In a bold move to advance artificial intelligence, a cluster of Silicon Valley startups has embarked on creating near-perfect digital copies of major websites like Amazon, Gmail, and United Airlines. These shadow sites are not for public use but serve as sophisticated training grounds for AI systems, pushing the industry closer to developing autonomous AI agents capable of performing complex tasks online.
From Chatbots to Autonomous Agents: The Training Grounds
This summer, legal representatives at United Airlines discovered a strikingly accurate replica of their official website. The clone featured identical buttons, menus for booking flights and hotels, and even the company's logo and brand name. The site was promptly issued a takedown notice for copyright infringement. However, the creator, Div Garg of the startup AGI, had no intention of infringing on intellectual property. His goal was purely educational for AI.
Garg's company, along with others like Plato and Matrices, is part of a new wave building these replica environments. Their objective is to transform today's limited chatbots into fully-fledged AI agents—systems that can independently book travel, schedule meetings, or manage data. "We want to build training environments that capture entire jobs that people do," stated Robert Farlow, co-founder of Plato.

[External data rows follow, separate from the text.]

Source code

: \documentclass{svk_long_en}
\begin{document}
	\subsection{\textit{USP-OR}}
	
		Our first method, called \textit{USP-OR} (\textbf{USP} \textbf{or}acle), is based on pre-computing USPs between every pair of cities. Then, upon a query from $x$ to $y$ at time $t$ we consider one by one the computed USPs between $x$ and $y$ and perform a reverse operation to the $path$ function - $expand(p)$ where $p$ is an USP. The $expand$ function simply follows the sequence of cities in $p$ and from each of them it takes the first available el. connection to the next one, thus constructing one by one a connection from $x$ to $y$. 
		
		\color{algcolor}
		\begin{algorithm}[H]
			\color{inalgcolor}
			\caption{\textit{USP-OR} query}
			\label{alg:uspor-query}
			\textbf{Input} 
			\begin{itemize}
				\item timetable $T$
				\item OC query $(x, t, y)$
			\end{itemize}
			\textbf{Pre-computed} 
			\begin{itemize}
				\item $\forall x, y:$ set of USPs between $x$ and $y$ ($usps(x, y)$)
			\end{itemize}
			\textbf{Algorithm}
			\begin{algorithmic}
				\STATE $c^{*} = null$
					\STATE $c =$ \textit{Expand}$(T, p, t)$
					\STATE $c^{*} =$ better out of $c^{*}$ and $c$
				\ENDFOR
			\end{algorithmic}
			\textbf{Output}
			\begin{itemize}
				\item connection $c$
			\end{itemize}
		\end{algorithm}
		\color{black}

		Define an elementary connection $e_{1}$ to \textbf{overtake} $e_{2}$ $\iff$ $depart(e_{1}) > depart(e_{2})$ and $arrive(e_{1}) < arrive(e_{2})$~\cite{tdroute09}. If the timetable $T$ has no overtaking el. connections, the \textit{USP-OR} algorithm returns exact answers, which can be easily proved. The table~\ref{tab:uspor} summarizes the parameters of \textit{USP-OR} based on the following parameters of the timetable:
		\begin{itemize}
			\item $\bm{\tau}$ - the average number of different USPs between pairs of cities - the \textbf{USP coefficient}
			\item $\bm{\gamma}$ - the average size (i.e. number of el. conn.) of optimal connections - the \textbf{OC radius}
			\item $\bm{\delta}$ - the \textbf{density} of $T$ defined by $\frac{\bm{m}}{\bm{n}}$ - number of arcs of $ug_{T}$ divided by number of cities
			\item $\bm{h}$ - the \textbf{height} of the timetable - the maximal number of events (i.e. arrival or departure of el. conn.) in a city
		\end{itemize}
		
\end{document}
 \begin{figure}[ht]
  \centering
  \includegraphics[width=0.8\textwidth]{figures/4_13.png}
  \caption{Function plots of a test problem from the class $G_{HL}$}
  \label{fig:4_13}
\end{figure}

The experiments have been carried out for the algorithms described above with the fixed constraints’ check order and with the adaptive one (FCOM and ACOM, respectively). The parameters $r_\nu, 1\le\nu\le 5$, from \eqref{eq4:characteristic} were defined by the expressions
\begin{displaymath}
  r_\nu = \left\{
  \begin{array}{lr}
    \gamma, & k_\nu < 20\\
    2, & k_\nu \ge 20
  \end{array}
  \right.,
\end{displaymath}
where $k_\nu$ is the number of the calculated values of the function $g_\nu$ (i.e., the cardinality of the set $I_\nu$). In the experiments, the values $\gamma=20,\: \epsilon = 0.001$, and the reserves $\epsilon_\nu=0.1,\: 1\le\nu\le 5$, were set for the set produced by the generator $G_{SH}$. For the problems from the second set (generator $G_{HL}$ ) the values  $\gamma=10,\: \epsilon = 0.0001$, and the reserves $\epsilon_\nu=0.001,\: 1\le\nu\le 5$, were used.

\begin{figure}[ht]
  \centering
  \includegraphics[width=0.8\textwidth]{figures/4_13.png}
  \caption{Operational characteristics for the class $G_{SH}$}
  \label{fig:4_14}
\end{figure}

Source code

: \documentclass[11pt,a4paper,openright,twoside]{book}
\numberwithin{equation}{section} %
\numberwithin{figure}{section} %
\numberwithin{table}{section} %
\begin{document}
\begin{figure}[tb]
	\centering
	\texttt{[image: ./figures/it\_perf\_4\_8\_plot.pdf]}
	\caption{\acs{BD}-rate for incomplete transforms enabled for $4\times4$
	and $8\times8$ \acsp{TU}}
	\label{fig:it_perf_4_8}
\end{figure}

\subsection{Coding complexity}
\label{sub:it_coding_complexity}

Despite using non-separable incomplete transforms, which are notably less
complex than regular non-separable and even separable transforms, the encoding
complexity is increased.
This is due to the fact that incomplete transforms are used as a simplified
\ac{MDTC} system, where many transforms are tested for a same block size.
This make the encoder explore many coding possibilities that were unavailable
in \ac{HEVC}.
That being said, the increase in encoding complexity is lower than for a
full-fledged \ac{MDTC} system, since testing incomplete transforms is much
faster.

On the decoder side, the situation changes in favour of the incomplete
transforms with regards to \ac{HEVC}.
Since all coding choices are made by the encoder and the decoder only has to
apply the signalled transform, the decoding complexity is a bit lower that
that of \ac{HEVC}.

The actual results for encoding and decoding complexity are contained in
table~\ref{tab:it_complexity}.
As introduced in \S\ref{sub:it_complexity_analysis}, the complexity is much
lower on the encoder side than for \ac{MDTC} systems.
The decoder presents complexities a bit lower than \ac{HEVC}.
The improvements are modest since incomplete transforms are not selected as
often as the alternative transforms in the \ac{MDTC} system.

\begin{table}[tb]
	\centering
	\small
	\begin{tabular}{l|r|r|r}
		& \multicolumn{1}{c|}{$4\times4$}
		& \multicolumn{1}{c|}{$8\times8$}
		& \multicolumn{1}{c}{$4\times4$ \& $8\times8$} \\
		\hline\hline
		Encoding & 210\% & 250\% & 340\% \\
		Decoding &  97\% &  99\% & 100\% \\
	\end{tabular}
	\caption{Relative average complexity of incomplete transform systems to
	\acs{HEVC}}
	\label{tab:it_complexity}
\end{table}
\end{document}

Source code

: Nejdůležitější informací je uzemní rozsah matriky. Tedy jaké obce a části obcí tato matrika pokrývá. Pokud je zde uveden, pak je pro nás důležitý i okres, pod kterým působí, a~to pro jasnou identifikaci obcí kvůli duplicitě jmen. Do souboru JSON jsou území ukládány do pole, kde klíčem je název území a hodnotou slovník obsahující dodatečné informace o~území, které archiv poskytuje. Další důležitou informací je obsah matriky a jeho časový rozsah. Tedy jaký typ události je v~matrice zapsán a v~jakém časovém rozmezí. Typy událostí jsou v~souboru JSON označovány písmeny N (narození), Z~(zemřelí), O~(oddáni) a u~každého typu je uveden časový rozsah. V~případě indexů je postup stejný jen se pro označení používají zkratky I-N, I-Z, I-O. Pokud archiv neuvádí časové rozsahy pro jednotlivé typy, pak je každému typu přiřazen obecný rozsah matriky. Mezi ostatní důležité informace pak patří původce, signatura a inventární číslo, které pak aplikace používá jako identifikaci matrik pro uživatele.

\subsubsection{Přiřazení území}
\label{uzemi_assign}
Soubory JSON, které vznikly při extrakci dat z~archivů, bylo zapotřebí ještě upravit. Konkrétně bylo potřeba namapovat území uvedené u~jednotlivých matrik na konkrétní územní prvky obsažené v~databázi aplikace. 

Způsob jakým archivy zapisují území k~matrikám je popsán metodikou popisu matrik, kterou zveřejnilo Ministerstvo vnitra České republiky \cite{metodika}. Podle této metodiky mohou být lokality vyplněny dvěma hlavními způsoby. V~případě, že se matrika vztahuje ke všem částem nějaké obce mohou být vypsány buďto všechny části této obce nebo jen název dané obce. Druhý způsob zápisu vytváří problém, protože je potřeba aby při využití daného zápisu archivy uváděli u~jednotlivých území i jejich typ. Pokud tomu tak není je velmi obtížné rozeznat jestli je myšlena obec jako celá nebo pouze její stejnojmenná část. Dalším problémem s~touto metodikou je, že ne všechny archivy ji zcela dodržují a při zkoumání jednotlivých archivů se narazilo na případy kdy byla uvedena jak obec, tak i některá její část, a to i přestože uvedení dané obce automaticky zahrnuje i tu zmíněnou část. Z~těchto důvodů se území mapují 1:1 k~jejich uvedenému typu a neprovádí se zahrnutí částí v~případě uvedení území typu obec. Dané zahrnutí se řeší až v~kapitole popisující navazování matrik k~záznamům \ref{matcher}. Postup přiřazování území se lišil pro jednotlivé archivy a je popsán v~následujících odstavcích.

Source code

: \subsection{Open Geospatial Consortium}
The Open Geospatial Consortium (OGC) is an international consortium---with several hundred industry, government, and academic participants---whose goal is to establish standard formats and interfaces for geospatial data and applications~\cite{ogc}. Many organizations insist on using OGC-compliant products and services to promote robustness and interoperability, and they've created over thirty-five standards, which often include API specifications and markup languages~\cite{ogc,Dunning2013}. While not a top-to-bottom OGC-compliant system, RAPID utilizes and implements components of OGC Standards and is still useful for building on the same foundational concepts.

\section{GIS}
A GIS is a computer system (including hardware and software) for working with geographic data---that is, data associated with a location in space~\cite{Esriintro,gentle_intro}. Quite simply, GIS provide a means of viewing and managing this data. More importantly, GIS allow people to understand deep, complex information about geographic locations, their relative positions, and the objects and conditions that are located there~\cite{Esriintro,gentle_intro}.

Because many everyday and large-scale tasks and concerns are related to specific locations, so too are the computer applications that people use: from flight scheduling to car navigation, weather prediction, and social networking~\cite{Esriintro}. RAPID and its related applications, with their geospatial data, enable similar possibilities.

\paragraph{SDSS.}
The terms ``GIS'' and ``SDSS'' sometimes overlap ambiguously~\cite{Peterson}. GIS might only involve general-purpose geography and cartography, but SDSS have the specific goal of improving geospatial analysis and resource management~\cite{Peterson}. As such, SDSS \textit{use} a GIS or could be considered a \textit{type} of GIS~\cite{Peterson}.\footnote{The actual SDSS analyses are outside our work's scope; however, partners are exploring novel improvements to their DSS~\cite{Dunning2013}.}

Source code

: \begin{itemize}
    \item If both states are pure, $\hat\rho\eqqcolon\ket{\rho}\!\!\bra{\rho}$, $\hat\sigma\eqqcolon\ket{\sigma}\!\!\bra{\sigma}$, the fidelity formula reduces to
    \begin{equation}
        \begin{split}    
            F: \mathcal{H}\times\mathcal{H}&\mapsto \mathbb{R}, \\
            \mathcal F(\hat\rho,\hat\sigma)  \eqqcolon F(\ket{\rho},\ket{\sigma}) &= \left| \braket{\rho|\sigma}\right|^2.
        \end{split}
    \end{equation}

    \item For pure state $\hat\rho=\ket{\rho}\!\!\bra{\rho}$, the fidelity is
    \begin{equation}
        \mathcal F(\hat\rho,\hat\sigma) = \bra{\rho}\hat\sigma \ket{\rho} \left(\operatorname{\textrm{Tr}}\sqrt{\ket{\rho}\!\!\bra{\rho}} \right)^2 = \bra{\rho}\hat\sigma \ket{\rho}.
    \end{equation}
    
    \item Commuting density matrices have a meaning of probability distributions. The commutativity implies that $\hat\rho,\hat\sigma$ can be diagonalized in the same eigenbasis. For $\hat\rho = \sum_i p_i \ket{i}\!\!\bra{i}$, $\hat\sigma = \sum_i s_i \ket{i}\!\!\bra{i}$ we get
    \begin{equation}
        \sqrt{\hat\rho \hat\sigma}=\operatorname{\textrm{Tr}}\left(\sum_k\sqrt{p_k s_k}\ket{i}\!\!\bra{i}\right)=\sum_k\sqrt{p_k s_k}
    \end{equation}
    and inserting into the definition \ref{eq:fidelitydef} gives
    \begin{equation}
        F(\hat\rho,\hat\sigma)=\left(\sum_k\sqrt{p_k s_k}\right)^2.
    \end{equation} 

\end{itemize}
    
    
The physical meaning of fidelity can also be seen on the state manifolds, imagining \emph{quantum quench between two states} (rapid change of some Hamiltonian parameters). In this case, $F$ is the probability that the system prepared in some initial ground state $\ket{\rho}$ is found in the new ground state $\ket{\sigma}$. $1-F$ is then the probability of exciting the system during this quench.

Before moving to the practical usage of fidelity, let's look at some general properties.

Why Clone a Website? The Data Dilemma
The tech industry's relentless pursuit of AI advancement has led to a scarcity of high-quality training data. After exhausting vast swathes of internet text, companies are now turning to reinforcement learning. This technique requires AI to learn through immense trial and error, performing tasks thousands of times to understand what works.
"When you're doing training, you want to run thousands of AI agents at the same time... If you do that on a real website, you will get blocked," explained Div Garg. Sites like Amazon and Airbnb actively block bots that perform repetitive actions. Therefore, creating controlled replicas—with names like "Omnizon" for Amazon or "Go Mail" for Gmail—allows for unrestricted, accelerated learning without triggering security measures.
Backed by $10 million in funding from Menlo Ventures and others, AGI has cloned several major platforms. This approach marks a shift from training AI on human-generated data to letting AI generate its own learning data through simulated interactions.
Legal Grey Areas and the Future of Work
This novel practice ventures into uncharted legal territory. After United's complaint, Garg renamed his site "Fly Unified" and removed the logo, believing this mitigates legal risk. John Qian of Matrices shares a similar view, though he acknowledges the law is struggling to keep pace with AI innovation.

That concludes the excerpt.